* _THE RECORDS_
**********

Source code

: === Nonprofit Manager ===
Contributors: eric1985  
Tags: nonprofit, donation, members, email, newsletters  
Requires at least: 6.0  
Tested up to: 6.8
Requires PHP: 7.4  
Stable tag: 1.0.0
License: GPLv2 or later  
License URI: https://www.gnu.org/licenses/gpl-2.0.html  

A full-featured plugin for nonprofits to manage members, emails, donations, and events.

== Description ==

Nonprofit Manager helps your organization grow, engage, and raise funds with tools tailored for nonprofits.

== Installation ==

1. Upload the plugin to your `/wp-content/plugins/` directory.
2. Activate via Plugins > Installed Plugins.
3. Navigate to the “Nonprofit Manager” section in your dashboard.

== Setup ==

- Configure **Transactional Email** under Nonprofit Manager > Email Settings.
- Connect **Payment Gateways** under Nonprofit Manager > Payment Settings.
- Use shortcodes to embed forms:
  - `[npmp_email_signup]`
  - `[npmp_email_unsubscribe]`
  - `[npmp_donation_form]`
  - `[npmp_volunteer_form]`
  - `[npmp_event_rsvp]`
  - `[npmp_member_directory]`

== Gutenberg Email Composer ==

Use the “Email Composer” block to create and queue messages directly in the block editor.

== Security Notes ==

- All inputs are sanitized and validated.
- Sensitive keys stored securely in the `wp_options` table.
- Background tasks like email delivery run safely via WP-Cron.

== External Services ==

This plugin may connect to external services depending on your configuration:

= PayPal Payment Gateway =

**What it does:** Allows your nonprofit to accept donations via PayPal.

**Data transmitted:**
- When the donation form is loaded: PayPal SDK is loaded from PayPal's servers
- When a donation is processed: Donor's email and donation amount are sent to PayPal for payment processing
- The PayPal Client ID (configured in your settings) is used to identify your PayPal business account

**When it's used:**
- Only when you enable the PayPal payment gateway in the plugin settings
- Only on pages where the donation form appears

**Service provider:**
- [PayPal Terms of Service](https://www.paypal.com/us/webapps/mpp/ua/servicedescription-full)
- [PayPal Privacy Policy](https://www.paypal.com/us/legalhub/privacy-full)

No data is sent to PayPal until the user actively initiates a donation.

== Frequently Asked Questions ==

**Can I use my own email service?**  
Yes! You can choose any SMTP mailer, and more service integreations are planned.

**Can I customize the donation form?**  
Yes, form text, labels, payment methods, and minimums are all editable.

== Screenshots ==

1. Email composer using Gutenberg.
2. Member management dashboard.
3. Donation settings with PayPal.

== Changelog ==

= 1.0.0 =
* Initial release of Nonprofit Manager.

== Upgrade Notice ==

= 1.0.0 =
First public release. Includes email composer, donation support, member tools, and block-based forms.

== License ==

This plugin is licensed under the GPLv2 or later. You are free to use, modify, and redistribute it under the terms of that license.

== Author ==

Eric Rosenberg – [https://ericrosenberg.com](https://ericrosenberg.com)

**********

For the lines above, output exactly those from the line containing "Yes, form text, labels, payment" through the line containing "of Nonprofit Manager.", and skip the others.

* _RESULT_
Yes, form text, labels, payment methods, and minimums are all editable.

== Screenshots ==

1. Email composer using Gutenberg.
2. Member management dashboard.
3. Donation settings with PayPal.

== Changelog ==

= 1.0.0 =
* Initial release of Nonprofit Manager.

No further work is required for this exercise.